«La question du consentement doit être repensée dans la chaîne pénale»
À Genève, seuls un tiers des cas rapportés à Viol-secours font l’objet d’un dépôt de plainte, selon les estimations de l’association. Pour mieux comprendre le phénomène, Marylène Lieber, professeure à l’Institut d’études genre, Cécile Greset et Stéphanie Perez-Rodrigo, toutes deux juristes et anciennes étudiantes du master en études genre, ont ouvert l’enquête. Leurs travaux visent à saisir les différences et similarités entre les cas de violences sexuelles dont traitent les associations – en première ligne pour récolter des informations – et celles jugées par le Tribunal pénal, situé à la fin de la chaîne. Son premier volet, à vocation exploratoire, s’est intéressé à la prise en charge des infractions de contrainte sexuelle et de viol par les tribunaux genevois. Les premiers résultats, issus de l’analyse des 68 dossiers jugés au Tribunal pénal genevois entre 2010 et 2017, font l’objet d’une conférence le 28 octobre.
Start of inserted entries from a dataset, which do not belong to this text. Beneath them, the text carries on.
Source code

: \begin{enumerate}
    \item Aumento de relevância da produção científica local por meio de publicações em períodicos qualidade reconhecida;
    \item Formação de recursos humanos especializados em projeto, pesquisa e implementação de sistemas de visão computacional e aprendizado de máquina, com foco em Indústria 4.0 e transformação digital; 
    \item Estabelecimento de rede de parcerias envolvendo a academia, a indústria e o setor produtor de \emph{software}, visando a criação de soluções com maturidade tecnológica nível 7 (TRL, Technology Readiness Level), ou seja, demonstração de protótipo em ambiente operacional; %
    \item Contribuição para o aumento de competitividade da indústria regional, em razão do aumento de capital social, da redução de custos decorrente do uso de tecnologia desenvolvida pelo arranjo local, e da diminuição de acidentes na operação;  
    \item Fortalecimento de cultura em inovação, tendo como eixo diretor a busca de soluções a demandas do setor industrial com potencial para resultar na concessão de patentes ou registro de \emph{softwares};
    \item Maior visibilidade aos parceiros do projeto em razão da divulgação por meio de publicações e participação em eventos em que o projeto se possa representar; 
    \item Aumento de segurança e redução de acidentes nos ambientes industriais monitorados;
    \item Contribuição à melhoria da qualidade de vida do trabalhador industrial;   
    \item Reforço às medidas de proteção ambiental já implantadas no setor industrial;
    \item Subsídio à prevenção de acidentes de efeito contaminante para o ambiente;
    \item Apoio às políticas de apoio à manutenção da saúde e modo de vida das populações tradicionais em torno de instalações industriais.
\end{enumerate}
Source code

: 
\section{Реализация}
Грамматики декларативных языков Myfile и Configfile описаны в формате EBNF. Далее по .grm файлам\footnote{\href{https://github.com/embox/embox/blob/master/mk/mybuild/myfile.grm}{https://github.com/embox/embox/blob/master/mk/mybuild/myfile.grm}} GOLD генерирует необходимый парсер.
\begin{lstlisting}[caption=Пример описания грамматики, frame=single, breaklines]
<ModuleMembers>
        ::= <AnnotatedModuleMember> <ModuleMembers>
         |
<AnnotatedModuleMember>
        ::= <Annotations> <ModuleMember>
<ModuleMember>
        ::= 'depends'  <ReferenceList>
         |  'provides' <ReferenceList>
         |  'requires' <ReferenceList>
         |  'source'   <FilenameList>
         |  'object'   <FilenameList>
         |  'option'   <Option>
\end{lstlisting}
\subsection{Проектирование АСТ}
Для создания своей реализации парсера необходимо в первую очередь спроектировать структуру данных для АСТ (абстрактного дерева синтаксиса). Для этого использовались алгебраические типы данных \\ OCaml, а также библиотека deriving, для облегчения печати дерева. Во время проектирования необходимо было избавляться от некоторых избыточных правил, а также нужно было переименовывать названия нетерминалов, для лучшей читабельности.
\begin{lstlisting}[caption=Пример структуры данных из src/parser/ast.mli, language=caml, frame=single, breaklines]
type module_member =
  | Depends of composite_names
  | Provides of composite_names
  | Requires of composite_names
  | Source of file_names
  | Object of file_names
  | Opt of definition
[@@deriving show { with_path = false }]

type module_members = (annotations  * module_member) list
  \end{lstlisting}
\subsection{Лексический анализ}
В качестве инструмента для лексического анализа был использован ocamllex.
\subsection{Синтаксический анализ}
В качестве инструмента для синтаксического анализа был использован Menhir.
Les premières analyses avaient pour but de catégoriser la grande variété des cas traités par le Tribunal pénal, puis de repérer les logiques sociales qui traversent le champ pénal pour comprendre ce qui favorise la reconnaissance pénale des violences sexuelles. «Nous avons mis en évidence que les personnes victimes de violences commises par un ami ou un conjoint ont beaucoup plus de peine à faire reconnaître leur préjudice que quand ces dernières ont été perpétrées par un inconnu dans l’espace public», prévient Marylène Lieber.
Tout fonctionne comme si le fait d’avoir consenti une fois suffisait à définir toutes les relations suivantes, y compris celles non désirées
S’il est prématuré pour les chercheuses d’établir une critique du droit suisse, leur étude met toutefois en exergue la dimension extensible du consentement. «Si les violences subies sont le fait d’une personne avec qui on a pu avoir un flirt ou des relations un peu intimes, le préjudice aura très peu de chances d’être reconnu par la justice, insiste Marylène Lieber. Tout fonctionne comme si le fait d’avoir consenti une fois suffisait à définir toutes les relations suivantes, y compris celles non désirées. La façon dont le consentement est pensé dans la chaîne pénale doit être retravaillée.»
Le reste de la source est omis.